Stored data
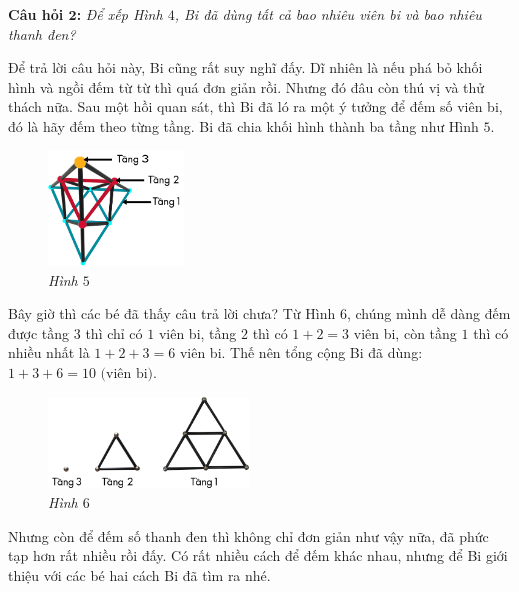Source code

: 	\textbf{Câu hỏi $\pmb{2}$:} \textit{Để xếp Hình $4$, Bi đã dùng tất cả bao nhiêu viên bi và bao nhiêu thanh đen?}
	\vspace*{-5pt}
	\begin{multicols}{2}
		Để trả lời câu hỏi này, Bi cũng rất suy nghĩ đấy. Dĩ nhiên là nếu phá bỏ khối hình và ngồi đếm từ từ thì quá đơn giản rồi. Nhưng đó đâu còn thú vị và thử thách nữa. Sau một hồi quan sát, thì Bi đã ló ra một ý tưởng để đếm số viên bi, đó là hãy đếm theo từng tầng. Bi đã chia khối hình thành ba tầng như Hình $5$.
		\begin{figure}[H]
			\centering
			\vspace*{-5pt}
			\captionsetup{labelformat= empty, justification=centering} \includegraphics[width=0.32\textwidth]{5}
			
			\vspace*{-10pt}
			\caption{\small\textit{Hình $5$}}
			\vspace*{-5pt}
		\end{figure}
	\end{multicols}
	Bây giờ thì các bé đã thấy câu trả lời chưa? Từ  Hình $6$, chúng mình dễ dàng đếm được tầng $3$ thì chỉ có $1$ viên bi, tầng $2$ thì có $1+2 = 3$ viên bi, còn tầng $1$ thì có nhiều nhất là $1 + 2 + 3 = 6$ viên bi. Thế nên tổng cộng Bi đã dùng:
	$1 + 3 + 6 = 10 \text{ (viên bi)}.$
	\begin{multicols}{2}
		\begin{figure}[H]
			\centering
			\vspace*{15pt}
			\captionsetup{labelformat= empty, justification=centering} \includegraphics[width=0.475\textwidth]{6}
			\caption{\small\textit{Hình $6$}}
			\vspace*{-5pt}
		\end{figure}
		Nhưng còn để đếm số thanh đen thì không chỉ đơn giản như vậy nữa, đã phức tạp hơn rất nhiều rồi đấy. Có rất nhiều cách để đếm khác nhau, nhưng để Bi giới thiệu với các bé hai cách Bi đã tìm ra nhé.
	\end{multicols}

• [What to do]: Print all the lines above exactly as they are, but without the pictures.

• [Solution to this exercise]:
Source code

: 	\textbf{Câu hỏi $\pmb{2}$:} \textit{Để xếp Hình $4$, Bi đã dùng tất cả bao nhiêu viên bi và bao nhiêu thanh đen?}
	\vspace*{-5pt}
	\begin{multicols}{2}
		Để trả lời câu hỏi này, Bi cũng rất suy nghĩ đấy. Dĩ nhiên là nếu phá bỏ khối hình và ngồi đếm từ từ thì quá đơn giản rồi. Nhưng đó đâu còn thú vị và thử thách nữa. Sau một hồi quan sát, thì Bi đã ló ra một ý tưởng để đếm số viên bi, đó là hãy đếm theo từng tầng. Bi đã chia khối hình thành ba tầng như Hình $5$.
		\begin{figure}[H]
			\centering
			\vspace*{-5pt}
			\captionsetup{labelformat= empty, justification=centering} \includegraphics[width=0.32\textwidth]{5}
			
			\vspace*{-10pt}
			\caption{\small\textit{Hình $5$}}
			\vspace*{-5pt}
		\end{figure}
	\end{multicols}
	Bây giờ thì các bé đã thấy câu trả lời chưa? Từ  Hình $6$, chúng mình dễ dàng đếm được tầng $3$ thì chỉ có $1$ viên bi, tầng $2$ thì có $1+2 = 3$ viên bi, còn tầng $1$ thì có nhiều nhất là $1 + 2 + 3 = 6$ viên bi. Thế nên tổng cộng Bi đã dùng:
	$1 + 3 + 6 = 10 \text{ (viên bi)}.$
	\begin{multicols}{2}
		\begin{figure}[H]
			\centering
			\vspace*{15pt}
			\captionsetup{labelformat= empty, justification=centering} \includegraphics[width=0.475\textwidth]{6}
			\caption{\small\textit{Hình $6$}}
			\vspace*{-5pt}
		\end{figure}
		Nhưng còn để đếm số thanh đen thì không chỉ đơn giản như vậy nữa, đã phức tạp hơn rất nhiều rồi đấy. Có rất nhiều cách để đếm khác nhau, nhưng để Bi giới thiệu với các bé hai cách Bi đã tìm ra nhé.
	\end{multicols}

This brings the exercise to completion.